**Problem details**
From the data that follows, print exactly the lines starting at the one containing "Gallon vs Dark Gallon (0x5C14, OpCode)" and ending at the one containing "Stage Selection (0xC468, Data Table)"; include both of them and nothing more.

------------------------------------------------------------

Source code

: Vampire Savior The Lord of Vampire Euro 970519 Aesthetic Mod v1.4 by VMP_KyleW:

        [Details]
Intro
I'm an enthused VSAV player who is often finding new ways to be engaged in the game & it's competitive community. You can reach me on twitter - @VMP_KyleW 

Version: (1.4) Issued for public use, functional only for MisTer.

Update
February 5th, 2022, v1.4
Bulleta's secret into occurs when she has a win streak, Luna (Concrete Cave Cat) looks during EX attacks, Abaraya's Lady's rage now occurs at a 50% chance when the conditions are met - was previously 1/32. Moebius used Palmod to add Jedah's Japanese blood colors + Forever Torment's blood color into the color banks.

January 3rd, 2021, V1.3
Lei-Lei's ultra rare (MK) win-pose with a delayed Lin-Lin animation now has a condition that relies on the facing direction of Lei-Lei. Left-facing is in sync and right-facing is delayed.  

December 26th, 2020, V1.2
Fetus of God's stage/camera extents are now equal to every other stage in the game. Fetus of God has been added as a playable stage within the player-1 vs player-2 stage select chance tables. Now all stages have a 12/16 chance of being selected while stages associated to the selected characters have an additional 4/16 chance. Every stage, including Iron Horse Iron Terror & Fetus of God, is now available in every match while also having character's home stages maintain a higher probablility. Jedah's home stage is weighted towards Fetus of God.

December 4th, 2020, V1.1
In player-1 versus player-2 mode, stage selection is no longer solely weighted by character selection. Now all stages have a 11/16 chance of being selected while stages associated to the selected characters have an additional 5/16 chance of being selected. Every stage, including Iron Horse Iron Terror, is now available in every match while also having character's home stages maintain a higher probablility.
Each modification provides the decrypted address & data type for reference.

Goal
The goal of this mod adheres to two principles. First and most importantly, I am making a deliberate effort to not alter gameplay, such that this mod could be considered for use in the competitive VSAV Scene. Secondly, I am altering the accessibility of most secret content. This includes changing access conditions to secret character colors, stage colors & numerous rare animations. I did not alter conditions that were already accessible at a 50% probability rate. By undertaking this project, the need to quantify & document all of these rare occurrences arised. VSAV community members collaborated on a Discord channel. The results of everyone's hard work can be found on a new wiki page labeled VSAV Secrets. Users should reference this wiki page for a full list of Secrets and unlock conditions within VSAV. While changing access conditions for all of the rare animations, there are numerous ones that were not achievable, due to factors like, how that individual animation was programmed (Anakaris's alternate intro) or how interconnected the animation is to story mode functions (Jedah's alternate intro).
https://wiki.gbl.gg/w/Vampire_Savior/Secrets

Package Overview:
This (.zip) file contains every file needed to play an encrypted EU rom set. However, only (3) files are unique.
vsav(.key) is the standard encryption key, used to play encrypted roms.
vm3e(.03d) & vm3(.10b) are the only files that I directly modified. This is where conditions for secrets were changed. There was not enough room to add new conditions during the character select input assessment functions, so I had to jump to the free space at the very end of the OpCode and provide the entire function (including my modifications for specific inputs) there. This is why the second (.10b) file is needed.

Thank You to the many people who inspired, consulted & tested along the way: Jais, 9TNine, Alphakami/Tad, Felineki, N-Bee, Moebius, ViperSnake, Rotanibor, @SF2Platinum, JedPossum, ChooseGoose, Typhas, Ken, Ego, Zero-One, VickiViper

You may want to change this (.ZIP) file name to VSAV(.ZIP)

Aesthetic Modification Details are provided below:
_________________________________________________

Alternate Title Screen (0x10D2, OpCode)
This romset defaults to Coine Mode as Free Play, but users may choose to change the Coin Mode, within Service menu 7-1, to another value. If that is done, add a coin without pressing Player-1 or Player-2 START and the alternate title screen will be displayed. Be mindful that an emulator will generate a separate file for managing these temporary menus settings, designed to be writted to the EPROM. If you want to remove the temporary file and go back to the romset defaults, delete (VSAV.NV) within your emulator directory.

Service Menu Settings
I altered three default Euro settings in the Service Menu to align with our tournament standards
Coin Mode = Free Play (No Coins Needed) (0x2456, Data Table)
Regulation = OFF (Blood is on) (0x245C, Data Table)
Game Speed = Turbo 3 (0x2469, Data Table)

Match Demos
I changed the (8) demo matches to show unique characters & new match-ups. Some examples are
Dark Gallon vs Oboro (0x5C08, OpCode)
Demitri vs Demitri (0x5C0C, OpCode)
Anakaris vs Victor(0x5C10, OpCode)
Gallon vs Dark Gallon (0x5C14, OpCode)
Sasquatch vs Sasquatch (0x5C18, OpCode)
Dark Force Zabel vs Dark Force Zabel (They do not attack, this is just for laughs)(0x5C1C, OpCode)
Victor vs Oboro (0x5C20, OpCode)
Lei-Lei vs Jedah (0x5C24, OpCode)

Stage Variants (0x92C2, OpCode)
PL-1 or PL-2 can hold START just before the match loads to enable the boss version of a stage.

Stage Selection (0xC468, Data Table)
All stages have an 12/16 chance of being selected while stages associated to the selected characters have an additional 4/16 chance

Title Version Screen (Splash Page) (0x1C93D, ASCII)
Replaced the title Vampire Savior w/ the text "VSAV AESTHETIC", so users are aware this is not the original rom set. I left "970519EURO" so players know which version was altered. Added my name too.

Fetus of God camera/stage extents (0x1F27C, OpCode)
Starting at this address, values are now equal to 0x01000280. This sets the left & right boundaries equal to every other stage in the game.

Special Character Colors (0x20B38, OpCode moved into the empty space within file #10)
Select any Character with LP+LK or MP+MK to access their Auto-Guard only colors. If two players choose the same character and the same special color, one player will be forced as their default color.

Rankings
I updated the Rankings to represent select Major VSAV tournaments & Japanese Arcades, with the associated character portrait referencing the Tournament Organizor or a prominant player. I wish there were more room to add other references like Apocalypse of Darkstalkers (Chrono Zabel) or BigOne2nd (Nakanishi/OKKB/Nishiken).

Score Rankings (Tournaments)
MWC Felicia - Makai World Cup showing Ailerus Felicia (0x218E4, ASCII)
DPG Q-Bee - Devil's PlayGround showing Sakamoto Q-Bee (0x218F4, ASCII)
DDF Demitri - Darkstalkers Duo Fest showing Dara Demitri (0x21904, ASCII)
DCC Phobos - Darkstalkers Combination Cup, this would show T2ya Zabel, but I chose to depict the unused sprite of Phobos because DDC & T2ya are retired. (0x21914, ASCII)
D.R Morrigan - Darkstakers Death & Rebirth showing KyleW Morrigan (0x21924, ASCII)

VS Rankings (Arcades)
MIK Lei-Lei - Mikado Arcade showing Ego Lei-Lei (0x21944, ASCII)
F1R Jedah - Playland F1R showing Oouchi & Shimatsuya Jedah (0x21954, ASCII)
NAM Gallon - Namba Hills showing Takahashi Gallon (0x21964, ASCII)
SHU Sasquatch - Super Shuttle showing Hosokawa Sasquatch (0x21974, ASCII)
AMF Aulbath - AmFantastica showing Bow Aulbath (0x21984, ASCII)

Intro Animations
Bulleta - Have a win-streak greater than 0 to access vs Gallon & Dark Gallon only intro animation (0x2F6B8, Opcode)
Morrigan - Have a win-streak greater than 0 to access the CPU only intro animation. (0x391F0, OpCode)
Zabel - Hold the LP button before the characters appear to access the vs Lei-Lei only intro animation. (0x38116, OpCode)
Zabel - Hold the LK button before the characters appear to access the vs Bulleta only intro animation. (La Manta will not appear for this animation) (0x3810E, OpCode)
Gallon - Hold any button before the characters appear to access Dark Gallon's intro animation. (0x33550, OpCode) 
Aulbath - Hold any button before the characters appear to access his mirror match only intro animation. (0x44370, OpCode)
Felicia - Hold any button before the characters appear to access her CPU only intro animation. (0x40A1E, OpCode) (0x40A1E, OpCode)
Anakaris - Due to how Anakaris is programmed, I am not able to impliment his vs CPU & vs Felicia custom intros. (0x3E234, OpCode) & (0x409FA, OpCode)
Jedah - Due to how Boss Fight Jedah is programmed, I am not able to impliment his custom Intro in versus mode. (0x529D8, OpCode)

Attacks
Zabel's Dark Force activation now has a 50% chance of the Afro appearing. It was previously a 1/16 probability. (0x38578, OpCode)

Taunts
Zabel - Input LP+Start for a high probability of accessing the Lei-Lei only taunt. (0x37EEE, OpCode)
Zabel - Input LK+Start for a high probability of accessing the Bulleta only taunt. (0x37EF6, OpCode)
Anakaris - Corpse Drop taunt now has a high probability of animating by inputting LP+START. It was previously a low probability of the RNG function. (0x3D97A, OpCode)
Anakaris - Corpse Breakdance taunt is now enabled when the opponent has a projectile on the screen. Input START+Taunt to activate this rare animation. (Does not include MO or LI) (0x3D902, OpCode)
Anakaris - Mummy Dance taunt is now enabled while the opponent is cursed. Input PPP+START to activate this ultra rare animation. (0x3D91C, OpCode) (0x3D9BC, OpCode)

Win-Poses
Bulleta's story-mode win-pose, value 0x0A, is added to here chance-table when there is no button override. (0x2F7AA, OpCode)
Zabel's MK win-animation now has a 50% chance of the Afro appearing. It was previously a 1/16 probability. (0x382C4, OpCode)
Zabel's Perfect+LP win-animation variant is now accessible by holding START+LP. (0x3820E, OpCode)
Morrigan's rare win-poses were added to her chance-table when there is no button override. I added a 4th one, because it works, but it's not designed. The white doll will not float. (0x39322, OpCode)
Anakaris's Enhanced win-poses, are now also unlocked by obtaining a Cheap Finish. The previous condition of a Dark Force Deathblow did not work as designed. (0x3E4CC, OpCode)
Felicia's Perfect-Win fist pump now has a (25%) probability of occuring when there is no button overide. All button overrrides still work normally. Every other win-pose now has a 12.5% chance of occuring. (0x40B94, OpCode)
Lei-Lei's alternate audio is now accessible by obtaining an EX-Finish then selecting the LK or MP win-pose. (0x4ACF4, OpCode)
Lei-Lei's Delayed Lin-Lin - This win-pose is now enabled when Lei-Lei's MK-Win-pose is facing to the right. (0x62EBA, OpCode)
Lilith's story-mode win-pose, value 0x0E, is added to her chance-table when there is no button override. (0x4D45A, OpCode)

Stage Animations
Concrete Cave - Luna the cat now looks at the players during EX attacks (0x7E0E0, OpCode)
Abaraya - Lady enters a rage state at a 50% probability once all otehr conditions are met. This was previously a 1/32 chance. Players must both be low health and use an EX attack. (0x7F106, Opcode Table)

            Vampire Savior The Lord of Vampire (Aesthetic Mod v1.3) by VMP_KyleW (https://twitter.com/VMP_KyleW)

------------------------------------------------------------

**Answer area**
Gallon vs Dark Gallon (0x5C14, OpCode)
Sasquatch vs Sasquatch (0x5C18, OpCode)
Dark Force Zabel vs Dark Force Zabel (They do not attack, this is just for laughs)(0x5C1C, OpCode)
Victor vs Oboro (0x5C20, OpCode)
Lei-Lei vs Jedah (0x5C24, OpCode)

Stage Variants (0x92C2, OpCode)
PL-1 or PL-2 can hold START just before the match loads to enable the boss version of a stage.

Stage Selection (0xC468, Data Table)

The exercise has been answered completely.